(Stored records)
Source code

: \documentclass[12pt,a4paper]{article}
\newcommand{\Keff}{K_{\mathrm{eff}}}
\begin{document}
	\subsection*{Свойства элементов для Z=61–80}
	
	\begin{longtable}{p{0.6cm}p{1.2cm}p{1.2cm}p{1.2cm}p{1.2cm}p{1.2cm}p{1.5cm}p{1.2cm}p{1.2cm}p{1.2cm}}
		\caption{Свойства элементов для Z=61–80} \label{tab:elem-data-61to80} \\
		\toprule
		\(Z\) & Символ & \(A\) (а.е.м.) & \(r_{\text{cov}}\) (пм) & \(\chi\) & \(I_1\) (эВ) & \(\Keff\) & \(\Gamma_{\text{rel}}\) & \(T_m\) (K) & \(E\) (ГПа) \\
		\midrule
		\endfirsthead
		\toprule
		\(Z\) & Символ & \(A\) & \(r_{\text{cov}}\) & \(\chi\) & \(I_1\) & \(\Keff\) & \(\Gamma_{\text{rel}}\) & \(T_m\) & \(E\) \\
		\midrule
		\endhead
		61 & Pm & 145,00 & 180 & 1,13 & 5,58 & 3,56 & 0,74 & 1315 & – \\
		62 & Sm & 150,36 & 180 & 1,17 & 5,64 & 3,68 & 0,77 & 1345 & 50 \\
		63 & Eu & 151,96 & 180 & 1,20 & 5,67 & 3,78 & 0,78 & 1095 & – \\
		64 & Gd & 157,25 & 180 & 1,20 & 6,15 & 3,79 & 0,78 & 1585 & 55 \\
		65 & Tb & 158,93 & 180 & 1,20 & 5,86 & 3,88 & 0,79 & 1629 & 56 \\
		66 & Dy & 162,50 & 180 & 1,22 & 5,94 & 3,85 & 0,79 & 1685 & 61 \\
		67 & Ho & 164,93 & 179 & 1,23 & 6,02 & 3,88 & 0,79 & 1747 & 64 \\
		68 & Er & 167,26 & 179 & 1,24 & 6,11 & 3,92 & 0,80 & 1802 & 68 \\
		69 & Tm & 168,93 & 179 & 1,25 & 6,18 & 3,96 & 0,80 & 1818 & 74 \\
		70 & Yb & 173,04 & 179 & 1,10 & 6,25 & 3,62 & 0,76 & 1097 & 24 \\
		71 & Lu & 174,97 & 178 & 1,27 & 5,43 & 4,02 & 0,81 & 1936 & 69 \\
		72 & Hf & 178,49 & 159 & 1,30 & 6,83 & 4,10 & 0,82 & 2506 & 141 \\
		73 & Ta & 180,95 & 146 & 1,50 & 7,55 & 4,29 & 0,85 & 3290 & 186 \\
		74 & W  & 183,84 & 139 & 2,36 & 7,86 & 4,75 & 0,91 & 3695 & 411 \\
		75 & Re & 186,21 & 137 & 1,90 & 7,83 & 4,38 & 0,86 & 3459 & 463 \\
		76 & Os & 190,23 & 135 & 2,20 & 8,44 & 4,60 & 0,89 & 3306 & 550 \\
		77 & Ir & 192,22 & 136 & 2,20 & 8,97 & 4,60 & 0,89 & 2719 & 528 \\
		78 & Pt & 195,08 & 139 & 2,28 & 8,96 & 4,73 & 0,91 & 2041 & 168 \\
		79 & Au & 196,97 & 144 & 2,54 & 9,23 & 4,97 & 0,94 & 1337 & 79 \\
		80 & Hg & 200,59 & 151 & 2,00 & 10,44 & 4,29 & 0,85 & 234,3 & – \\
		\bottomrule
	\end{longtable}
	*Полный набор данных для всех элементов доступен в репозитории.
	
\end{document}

Work to complete: Copy all lines of the preceding data that hold the word "begin".

Answer box:
\begin{document}
	\begin{longtable}{p{0.6cm}p{1.2cm}p{1.2cm}p{1.2cm}p{1.2cm}p{1.2cm}p{1.5cm}p{1.2cm}p{1.2cm}p{1.2cm}}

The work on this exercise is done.